*** Source records Section Begins ***

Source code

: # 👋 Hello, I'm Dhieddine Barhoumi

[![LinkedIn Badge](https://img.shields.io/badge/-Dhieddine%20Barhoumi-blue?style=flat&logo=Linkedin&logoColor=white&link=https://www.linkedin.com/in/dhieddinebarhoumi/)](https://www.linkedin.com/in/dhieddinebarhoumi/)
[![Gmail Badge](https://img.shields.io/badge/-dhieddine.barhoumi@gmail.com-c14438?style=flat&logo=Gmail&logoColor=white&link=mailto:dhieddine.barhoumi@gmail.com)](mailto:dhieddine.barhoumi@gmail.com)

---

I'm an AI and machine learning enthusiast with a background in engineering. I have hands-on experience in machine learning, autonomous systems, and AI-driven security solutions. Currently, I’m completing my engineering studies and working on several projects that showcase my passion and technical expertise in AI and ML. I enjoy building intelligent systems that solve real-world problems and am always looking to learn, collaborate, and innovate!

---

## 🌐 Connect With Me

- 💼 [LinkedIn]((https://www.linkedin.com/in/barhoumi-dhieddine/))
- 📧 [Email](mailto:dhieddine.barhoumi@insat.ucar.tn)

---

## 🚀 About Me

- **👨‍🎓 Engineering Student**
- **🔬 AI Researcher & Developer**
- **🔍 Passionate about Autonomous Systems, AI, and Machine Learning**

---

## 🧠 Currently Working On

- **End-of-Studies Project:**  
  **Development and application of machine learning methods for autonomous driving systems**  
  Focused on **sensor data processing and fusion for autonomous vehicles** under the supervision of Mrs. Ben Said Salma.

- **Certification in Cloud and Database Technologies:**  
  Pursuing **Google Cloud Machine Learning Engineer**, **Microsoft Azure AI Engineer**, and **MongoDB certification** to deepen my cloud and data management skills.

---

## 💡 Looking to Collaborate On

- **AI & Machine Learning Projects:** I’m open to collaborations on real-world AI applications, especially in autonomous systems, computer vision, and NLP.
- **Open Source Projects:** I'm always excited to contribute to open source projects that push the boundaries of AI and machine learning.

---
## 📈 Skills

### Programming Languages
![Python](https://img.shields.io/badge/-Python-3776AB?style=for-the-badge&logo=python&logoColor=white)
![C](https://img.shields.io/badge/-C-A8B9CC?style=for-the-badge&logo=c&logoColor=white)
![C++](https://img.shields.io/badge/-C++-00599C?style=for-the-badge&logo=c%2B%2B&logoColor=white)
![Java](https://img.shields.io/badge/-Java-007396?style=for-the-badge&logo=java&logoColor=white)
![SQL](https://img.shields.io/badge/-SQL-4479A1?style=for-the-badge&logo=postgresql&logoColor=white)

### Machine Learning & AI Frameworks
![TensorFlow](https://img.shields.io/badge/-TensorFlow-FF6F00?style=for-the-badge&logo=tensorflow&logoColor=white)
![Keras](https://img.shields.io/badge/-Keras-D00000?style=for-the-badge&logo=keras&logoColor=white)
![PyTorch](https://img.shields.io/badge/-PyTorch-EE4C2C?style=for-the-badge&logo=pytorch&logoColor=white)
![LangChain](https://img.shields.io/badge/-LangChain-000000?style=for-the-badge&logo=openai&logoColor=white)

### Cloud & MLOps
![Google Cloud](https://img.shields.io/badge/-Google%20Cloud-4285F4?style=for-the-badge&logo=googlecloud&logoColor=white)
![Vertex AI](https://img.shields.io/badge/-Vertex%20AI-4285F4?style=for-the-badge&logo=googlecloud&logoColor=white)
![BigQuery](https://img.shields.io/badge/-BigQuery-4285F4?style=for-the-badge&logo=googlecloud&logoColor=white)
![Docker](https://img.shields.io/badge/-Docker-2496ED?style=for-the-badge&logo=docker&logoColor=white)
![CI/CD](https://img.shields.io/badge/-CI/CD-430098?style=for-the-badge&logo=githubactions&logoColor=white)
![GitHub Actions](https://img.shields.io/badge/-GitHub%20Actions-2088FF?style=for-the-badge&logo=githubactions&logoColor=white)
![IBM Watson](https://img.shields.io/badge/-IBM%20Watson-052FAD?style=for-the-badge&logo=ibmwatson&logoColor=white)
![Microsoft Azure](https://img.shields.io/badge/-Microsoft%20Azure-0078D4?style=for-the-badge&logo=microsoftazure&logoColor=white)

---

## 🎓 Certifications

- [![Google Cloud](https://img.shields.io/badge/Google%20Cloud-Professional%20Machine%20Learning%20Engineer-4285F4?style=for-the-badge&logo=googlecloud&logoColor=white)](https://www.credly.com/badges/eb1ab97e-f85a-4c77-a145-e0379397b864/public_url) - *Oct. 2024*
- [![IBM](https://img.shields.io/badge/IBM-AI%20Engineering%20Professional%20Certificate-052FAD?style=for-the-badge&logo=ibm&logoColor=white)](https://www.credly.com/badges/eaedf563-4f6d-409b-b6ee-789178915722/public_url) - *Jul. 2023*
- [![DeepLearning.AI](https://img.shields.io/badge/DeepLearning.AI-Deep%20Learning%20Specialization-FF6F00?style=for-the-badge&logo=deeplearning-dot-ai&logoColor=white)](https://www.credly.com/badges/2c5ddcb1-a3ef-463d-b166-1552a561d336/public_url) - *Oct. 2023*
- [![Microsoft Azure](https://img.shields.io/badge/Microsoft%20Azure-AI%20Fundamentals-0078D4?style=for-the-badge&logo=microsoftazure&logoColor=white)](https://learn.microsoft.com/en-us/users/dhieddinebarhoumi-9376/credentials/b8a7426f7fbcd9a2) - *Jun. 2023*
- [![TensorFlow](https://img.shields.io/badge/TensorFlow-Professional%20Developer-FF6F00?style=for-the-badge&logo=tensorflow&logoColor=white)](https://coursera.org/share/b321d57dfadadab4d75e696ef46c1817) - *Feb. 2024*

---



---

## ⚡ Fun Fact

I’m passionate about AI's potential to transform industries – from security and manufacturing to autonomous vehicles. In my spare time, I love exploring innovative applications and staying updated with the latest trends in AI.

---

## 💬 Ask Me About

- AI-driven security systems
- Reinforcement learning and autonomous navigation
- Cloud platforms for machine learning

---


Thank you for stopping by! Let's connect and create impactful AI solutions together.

*** Source records Section Ends ***
*** Source records Section Begins ***

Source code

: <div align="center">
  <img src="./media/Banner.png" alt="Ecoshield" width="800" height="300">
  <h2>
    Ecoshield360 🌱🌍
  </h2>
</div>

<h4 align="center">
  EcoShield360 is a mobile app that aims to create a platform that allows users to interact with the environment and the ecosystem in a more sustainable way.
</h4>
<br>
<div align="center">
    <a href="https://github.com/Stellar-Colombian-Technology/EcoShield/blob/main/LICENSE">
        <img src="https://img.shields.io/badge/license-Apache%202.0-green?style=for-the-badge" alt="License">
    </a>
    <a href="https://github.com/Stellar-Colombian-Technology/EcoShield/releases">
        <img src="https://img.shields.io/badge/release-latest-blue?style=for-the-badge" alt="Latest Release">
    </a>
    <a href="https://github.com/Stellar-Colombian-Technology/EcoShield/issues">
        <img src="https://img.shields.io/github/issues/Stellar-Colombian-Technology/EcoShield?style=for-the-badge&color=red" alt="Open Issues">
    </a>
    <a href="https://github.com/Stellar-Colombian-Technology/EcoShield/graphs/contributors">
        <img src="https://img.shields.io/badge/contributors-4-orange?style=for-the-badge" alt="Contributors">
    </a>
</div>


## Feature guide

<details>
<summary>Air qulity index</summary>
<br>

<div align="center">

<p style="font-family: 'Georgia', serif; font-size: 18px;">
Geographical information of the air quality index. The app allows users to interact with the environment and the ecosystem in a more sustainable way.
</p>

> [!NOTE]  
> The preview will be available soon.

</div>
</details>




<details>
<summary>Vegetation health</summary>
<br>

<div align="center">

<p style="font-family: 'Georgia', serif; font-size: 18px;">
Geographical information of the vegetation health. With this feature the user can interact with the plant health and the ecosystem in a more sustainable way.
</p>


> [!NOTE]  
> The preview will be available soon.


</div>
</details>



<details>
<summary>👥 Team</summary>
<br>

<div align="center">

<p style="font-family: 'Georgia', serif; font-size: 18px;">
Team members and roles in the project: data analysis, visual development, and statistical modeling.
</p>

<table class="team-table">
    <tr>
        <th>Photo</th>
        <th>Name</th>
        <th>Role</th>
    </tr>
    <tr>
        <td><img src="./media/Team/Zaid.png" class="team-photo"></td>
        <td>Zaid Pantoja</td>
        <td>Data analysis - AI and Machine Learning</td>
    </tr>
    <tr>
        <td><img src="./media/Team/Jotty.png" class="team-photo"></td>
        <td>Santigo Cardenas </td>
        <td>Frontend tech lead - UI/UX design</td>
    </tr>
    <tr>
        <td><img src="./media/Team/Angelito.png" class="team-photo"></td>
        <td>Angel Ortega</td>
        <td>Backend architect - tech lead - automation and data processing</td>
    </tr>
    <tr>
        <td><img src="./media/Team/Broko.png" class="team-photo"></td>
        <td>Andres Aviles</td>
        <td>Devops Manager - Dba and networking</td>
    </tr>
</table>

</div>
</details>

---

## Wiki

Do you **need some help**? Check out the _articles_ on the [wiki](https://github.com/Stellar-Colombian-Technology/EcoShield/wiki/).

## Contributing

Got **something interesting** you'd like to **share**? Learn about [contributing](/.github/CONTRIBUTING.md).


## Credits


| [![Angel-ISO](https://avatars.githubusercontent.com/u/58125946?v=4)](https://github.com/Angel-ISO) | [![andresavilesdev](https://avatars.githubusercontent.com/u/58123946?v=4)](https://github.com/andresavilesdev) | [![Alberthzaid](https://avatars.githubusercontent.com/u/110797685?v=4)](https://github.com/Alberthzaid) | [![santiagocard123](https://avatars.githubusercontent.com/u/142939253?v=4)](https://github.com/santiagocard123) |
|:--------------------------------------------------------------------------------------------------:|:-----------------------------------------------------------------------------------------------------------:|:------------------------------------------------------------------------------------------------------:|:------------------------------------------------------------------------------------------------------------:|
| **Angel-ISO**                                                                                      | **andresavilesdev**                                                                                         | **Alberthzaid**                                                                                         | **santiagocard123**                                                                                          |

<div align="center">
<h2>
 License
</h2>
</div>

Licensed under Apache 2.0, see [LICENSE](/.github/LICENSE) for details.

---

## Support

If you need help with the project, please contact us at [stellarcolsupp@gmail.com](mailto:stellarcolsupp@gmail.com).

*** Source records Section Ends ***
*** Source records Section Begins ***

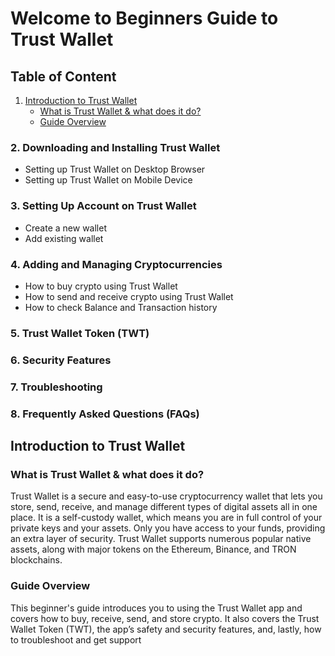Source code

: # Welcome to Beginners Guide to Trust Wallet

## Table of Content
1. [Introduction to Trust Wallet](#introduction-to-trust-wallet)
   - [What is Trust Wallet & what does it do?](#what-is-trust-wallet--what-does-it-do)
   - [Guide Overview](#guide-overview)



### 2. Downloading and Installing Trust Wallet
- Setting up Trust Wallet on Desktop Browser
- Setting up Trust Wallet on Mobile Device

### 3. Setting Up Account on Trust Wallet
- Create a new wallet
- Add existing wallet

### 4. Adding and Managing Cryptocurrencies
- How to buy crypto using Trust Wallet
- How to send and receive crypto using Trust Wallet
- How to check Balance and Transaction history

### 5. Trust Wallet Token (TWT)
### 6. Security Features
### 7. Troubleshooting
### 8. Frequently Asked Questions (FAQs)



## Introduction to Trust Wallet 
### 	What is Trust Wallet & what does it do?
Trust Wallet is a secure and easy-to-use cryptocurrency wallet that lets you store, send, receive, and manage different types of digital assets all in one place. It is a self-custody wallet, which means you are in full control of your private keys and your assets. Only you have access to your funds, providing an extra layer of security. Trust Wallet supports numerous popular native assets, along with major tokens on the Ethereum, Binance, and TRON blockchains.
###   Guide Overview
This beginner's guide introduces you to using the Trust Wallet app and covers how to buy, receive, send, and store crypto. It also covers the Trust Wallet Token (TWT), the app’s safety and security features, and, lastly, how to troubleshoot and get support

*** Source records Section Ends ***

_What the task asks_:
From the data above, return every line from the line that has "- **🔬 AI Researcher & Developer**" up to and including the line that has "## 💡 Looking to Collaborate On", exactly.

_Task result_:
- **🔬 AI Researcher & Developer**
- **🔍 Passionate about Autonomous Systems, AI, and Machine Learning**

---

## 🧠 Currently Working On

- **End-of-Studies Project:**  
  **Development and application of machine learning methods for autonomous driving systems**  
  Focused on **sensor data processing and fusion for autonomous vehicles** under the supervision of Mrs. Ben Said Salma.

- **Certification in Cloud and Database Technologies:**  
  Pursuing **Google Cloud Machine Learning Engineer**, **Microsoft Azure AI Engineer**, and **MongoDB certification** to deepen my cloud and data management skills.

---

## 💡 Looking to Collaborate On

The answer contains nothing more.